The Pale Blue Eye begins with a lot of promise. Its mystery, you get the sense, just might be as chilling as its atmosphere. A frosty New York winter reluctantly greets you as the film takes you to the 1830s where a ghastly crime has shaken West Point’s Military Academy. A cadet has been found dead, hanging from a tree, and, if that isn’t perturbing enough, his body has then been desecrated at the morgue. Someone has removed his heart, although no one can figure out the who and the why.
A retired veteran detective, Augustus Landor (Christian Bale), is brought in to solve the mystery.

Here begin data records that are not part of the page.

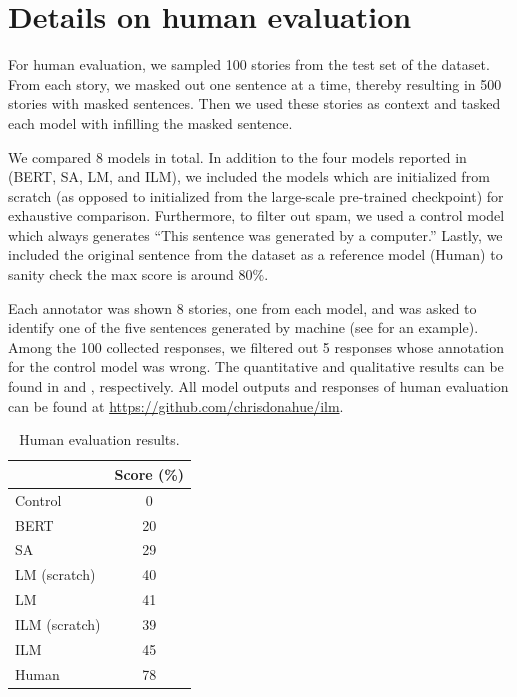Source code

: \section{Details on human evaluation}\label{sec:human_eval_details}\label{sec:more_examples}

For human evaluation, we sampled 100 stories from the test set of the \stories{} dataset. 
From each story, we masked out one sentence at a time, thereby resulting in 500 stories with masked sentences. 
Then we used these stories as context and tasked each model with infilling the masked sentence. 

We compared 8 models in total. 
In addition to the four models reported in  (BERT, SA, LM, and ILM), we included the models which are initialized from scratch (as opposed to initialized from the large-scale pre-trained checkpoint) for exhaustive comparison.
Furthermore, to filter out spam, we used a control model which always generates ``This sentence was generated by a computer.''
Lastly, we included the original sentence from the dataset as a reference model (Human) to sanity check the max score is around 80\%.

Each annotator was shown 8 stories, one from each model, and was asked to identify one of the five sentences generated by machine (see  for an example). 
Among the 100 collected responses, we filtered out 5 responses whose annotation for the control model was wrong. 
The quantitative and qualitative results can be found in  and , respectively.
All model outputs and responses of human evaluation can be found at \url{https://github.com/chrisdonahue/ilm}.


\begin{table}[ht]
    \centering
    \begin{tabular}[h]{lc}
        \toprule
         & Score (\%) \\
        \midrule
        Control & 0 \\
        BERT & 20 \\
        SA & 29 \\
        LM (scratch) & 40 \\
        LM & 41 \\
        ILM (scratch) & 39 \\
        ILM & 45 \\
        Human & 78 \\
        \bottomrule
    \end{tabular}
    \caption{Human evaluation results.}\label{tab:human_eval_all}
\end{table}

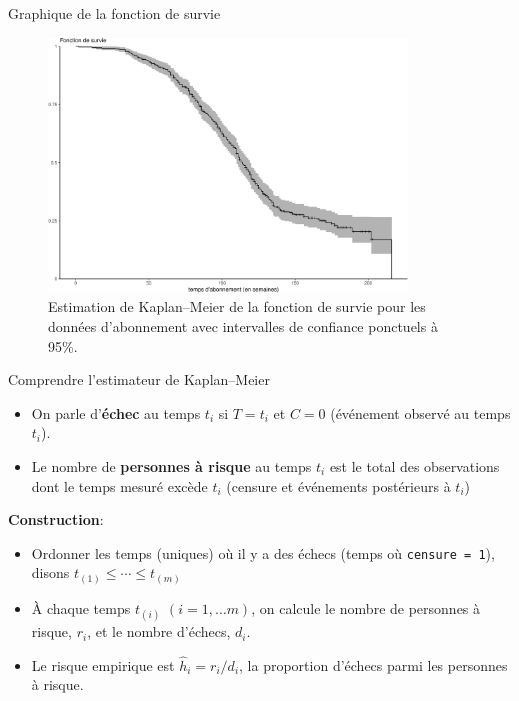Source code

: \documentclass[
  ignorenonframetext,
]{beamer}
\providecommand{\tightlist}{%
  \setlength{\itemsep}{0pt}\setlength{\parskip}{0pt}}\usepackage{longtable,booktabs,array}
\begin{document}
\begin{frame}{Graphique de la fonction de survie}
\protect\hypertarget{graphique-de-la-fonction-de-survie}{}
\begin{figure}

{\centering \includegraphics[width=0.85\textwidth,height=\textheight]{MATH60602-diapos9_files/figure-beamer/fig-km-survie1-1.pdf}

}

\caption{\label{fig-km-survie1}Estimation de Kaplan--Meier de la
fonction de survie pour les données d'abonnement avec intervalles de
confiance ponctuels à 95\%.}

\end{figure}
\end{frame}

\begin{frame}[fragile]{Comprendre l'estimateur de Kaplan--Meier}
\protect\hypertarget{comprendre-lestimateur-de-kaplanmeier}{}
\begin{itemize}
\tightlist
\item
  On parle d'\textbf{échec} au temps \(t_i\) si \(T = t_i\) et \(C=0\)
  (événement observé au temps \(t_i\)).
\item
  Le nombre de \textbf{personnes à risque} au temps \(t_i\) est le total
  des observations dont le temps mesuré excède \(t_i\) (censure et
  événements postérieurs à \(t_i\))
\end{itemize}

\textbf{Construction}:

\begin{itemize}
\tightlist
\item
  Ordonner les temps (uniques) où il y a des échecs (temps où
  \texttt{censure\ =\ 1}), disons \(t_{(1)} \leq \cdots \leq t_{(m)}\)
\item
  À chaque temps \(t_{(i)}\) \((i=1, \ldots m)\), on calcule le nombre
  de personnes à risque, \(r_i\), et le nombre d'échecs, \(d_i\).
\item
  Le risque empirique est \(\widehat{h}_i = r_i/d_i\), la proportion
  d'échecs parmi les personnes à risque.
\end{itemize}
\end{frame}
\end{document}
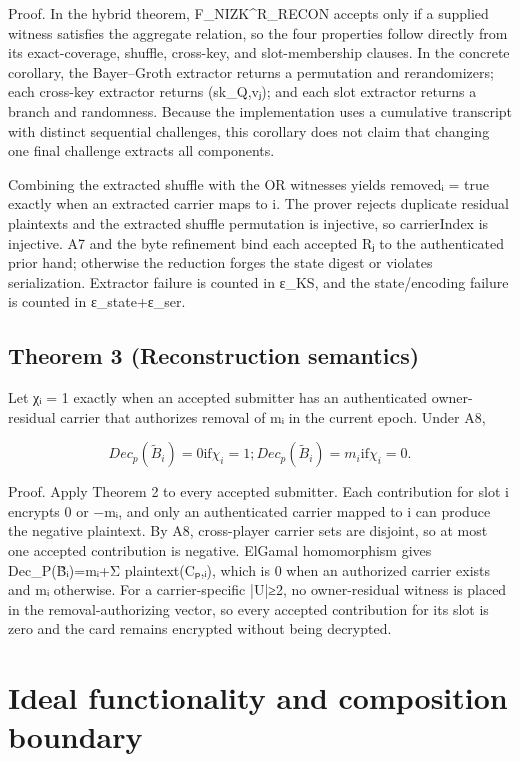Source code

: \documentclass[11pt]{article}
\begin{document}
Proof. In the hybrid theorem, F\_NIZK\^{}R\_RECON accepts only if a supplied witness satisfies the aggregate relation, so the four properties follow directly from its exact-coverage, shuffle, cross-key, and slot-membership clauses. In the concrete corollary, the Bayer–Groth extractor returns a permutation and rerandomizers; each cross-key extractor returns (sk\_Q,vⱼ); and each slot extractor returns a branch and randomness. Because the implementation uses a cumulative transcript with distinct sequential challenges, this corollary does not claim that changing one final challenge extracts all components.

Combining the extracted shuffle with the OR witnesses yields removedᵢ = true exactly when an extracted carrier maps to i. The prover rejects duplicate residual plaintexts and the extracted shuffle permutation is injective, so carrierIndex is injective. A7 and the byte refinement bind each accepted Rⱼ to the authenticated prior hand; otherwise the reduction forges the state digest or violates serialization. Extractor failure is counted in ε\_KS, and the state/encoding failure is counted in ε\_state+ε\_ser.

\subsection*{Theorem 3 (Reconstruction semantics)}

Let χᵢ = 1 exactly when an accepted submitter has an authenticated owner-residual carrier that authorizes removal of mᵢ in the current epoch. Under A8,

\begin{displaymath}Dec_{p}(\tilde{B}_{i}) = 0  \text{if} \chi _{i} = 1;      Dec_{p}(\tilde{B}_{i}) = m_{i}  \text{if} \chi _{i} = 0.\end{displaymath}

Proof. Apply Theorem 2 to every accepted submitter. Each contribution for slot i encrypts 0 or −mᵢ, and only an authenticated carrier mapped to i can produce the negative plaintext. By A8, cross-player carrier sets are disjoint, so at most one accepted contribution is negative. ElGamal homomorphism gives Dec\_P(B̃ᵢ)=mᵢ+Σ plaintext(Cₚ,ᵢ), which is 0 when an authorized carrier exists and mᵢ otherwise. For a carrier-specific |U|≥2, no owner-residual witness is placed in the removal-authorizing vector, so every accepted contribution for its slot is zero and the card remains encrypted without being decrypted.

\section{Ideal functionality and composition boundary}
\end{document}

Dealing with demons of his own stemming from his familial past – primarily his wife dying and his daughter running off – he soon finds himself unravelling a thread that is knotted with jealousies, rifts, and even the occult.
An unexpected ally appears in the form of another cadet at the academy, one Edgar Allen Poe (Harry Melling), who expresses an interest in the investigation and then starts helping crack the case.
The Pale Blue Eye creates a fascinating atmosphere with its period drama meets gothic horror aesthetics, and the film has an interesting idea at its core in the shape of historical fiction (the movie is based on Louis Bayard’s 2003 novel) that imagines incidents that fuelled the darkness of a writer’s future works.
But this promising setup doesn’t quite deliver the kind of engrossing drama that you’d hope. The movie starts off with a crafty whodunnit that reels you in, but then kind of just plods along, unevenly going about its business, until it reaches what feels like its ending, only to then reveal a twist (that you may or may not find unconvincing) because why not.
The film doesn’t really sell the macabre elements of its tale or use Edgar Allan Poe’s presence to its full potential; if the whole conceit of your project is building a fictional account around a famous person, then that very character shouldn’t feel replaceable in the movie.
But even when the proceedings are faltering, the terrific performances by Bale and especially Melling – who brings both warmth and eeriness to his character – keep you invested.
All in all, the middling The Pale Blue Eye doesn’t generate strong feelings either way – it isn’t riveting, nor is it a mess. Its uneven pacing keeps the film from making the most of its intriguing setting, and the movie ultimately ends up being a mystery thriller that could have been significantly more thrilling.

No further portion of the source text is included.